With no major labor reform since the 1930s, Democrats are seizing on the opportunity to strengthen workers' rights -- including their ability to unionize.
On Tuesday, the House of Representatives passed the PRO (Protect the Right to Organize) Act, the most pro-worker labor reform in decades, according to the bill’s sponsors, by a vote of 225-206. Though it faces an uphill battle in the 50/50 split Senate, President Joe Biden has said that labor reform is one of his administration’s top priorities.
As a Presidential candidate, Biden stressed that he’d be “the most pro-union president you’ve ever seen.” Last week, while Amazon workers gathered in Alabama to vote to unionize, Biden called it “a vitally important choice.”
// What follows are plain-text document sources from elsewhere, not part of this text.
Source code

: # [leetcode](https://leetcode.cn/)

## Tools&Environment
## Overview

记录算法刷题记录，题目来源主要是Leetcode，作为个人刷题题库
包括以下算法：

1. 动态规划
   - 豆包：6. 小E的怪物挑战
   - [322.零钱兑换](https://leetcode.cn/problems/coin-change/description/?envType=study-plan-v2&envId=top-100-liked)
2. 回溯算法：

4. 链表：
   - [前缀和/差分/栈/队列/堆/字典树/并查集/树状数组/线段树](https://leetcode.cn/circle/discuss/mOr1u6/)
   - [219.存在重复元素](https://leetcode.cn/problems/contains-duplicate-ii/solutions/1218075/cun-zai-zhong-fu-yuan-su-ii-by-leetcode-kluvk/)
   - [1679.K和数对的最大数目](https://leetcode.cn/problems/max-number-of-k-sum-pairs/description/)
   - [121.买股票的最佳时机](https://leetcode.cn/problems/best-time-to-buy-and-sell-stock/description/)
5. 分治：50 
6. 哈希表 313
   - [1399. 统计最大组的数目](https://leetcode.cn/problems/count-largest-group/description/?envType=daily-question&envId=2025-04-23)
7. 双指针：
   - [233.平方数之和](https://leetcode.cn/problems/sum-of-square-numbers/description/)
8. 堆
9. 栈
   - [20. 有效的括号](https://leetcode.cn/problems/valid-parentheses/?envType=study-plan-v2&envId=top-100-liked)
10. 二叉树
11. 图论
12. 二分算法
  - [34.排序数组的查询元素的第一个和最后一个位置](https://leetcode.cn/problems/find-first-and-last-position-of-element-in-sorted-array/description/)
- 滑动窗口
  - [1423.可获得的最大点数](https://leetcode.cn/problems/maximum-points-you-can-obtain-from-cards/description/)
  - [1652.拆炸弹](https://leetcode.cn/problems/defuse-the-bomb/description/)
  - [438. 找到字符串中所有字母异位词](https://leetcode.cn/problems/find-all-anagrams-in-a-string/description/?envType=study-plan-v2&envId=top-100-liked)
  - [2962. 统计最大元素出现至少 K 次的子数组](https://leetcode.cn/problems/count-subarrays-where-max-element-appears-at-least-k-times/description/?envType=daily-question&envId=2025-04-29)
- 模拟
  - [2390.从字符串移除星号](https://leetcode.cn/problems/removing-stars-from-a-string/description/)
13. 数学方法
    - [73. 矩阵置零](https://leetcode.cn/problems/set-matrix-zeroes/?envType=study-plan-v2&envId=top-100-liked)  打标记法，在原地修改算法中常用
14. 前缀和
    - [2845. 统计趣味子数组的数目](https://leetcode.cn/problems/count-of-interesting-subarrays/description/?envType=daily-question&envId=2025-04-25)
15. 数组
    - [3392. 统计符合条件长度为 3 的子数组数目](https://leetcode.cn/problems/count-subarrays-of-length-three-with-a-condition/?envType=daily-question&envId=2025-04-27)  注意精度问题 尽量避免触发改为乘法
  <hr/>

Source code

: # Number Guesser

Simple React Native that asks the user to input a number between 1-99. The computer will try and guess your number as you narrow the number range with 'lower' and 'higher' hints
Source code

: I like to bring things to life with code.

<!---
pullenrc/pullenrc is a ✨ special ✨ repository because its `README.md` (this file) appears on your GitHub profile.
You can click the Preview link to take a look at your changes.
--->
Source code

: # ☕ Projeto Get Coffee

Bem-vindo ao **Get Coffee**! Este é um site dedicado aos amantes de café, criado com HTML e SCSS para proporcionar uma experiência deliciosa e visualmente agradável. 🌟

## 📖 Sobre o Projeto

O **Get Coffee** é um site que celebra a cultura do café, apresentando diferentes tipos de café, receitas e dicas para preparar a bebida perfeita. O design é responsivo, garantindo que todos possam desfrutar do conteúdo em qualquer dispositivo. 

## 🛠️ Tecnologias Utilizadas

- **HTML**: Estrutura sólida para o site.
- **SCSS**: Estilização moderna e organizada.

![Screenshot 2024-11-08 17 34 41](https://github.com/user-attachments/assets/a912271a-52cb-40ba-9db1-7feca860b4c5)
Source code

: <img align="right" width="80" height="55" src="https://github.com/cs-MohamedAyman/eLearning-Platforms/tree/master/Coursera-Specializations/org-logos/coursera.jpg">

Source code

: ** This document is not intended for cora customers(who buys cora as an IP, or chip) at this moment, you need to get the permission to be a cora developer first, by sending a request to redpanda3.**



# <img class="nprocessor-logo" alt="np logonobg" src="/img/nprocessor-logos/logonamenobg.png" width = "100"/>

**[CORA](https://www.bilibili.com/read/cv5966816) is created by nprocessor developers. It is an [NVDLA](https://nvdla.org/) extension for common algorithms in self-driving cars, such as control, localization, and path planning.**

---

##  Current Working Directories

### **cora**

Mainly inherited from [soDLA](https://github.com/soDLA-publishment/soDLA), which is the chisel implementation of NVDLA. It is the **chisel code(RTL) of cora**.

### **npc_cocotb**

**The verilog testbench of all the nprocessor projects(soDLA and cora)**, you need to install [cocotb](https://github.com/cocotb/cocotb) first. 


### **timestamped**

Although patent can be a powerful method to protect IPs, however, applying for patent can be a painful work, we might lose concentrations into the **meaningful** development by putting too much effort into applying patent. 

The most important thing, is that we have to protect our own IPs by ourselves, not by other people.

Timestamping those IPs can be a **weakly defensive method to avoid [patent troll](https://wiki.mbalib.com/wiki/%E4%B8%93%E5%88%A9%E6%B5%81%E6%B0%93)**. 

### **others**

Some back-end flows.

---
"As America grapples with the deadly pandemic, the economic crisis and the reckoning on race — what it reveals is the deep disparities that still exist in our country,” Biden said on Twitter. “I urge Congress to send [the PRO Act] to my desk so we can summon a new wave of worker power and create an economy that works for everyone.”
The PRO Act would strengthen workers’ right to strike for better wages and working conditions, strengthen safeguards to ensure that workers can hold fair union elections, and allow the National Labor Relations Board (NLRB) to impose fines against bosses who violate workers’ rights.
The House passed a version of the bill last year, but it was dead on arrival in the Republican-controlled Senate. This time, Republicans are all but certain to filibuster the legislation that many major business groups oppose. The Chamber of Commerce says it would “destabilize America’s workplaces and impose a long list of dangerous changes to labor law.”
The PRO Act will never survive the filibuster, but the point is to bury the lie that Republicans are the party of the "working class" or even the white working class by making Senate Republicans vote to kill the strongest labor union laws since the New Deal.
Ideally of course it's supposed to make Joe Manchin and Kyrsten Sinema flip on getting rid of the filibuster, too.